What is being asked
Write out the data exactly from its first line onward, ending with the line in which "this field empty." appears.

:::

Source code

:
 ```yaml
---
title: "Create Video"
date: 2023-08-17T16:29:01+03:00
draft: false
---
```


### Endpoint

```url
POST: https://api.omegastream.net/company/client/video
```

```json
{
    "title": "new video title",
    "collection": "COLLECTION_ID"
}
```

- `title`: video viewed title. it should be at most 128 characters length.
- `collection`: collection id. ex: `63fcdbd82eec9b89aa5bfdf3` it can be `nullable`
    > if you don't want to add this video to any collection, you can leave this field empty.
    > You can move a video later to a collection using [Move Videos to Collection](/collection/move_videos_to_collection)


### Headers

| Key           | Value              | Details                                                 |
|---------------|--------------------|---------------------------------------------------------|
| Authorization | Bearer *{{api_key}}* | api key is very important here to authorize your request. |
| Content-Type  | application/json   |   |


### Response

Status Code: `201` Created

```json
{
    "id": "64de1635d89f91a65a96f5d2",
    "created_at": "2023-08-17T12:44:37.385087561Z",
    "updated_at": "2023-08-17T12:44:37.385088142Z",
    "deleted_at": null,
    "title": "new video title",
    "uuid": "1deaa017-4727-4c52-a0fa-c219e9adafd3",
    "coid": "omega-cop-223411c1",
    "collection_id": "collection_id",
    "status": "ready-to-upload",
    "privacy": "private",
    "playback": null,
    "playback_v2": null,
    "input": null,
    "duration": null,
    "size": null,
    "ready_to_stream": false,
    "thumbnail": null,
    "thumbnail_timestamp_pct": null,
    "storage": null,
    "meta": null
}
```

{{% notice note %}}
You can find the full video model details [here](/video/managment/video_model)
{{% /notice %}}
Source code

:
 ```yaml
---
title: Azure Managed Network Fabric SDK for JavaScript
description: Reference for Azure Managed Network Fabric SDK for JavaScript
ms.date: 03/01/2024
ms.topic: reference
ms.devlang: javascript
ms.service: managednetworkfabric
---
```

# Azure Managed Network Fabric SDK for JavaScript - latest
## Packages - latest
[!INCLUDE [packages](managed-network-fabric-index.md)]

:::

Output for this task
Source code

:
 ```yaml
---
title: "Create Video"
date: 2023-08-17T16:29:01+03:00
draft: false
---
```


### Endpoint

```url
POST: https://api.omegastream.net/company/client/video
```

```json
{
    "title": "new video title",
    "collection": "COLLECTION_ID"
}
```

- `title`: video viewed title. it should be at most 128 characters length.
- `collection`: collection id. ex: `63fcdbd82eec9b89aa5bfdf3` it can be `nullable`
    > if you don't want to add this video to any collection, you can leave this field empty.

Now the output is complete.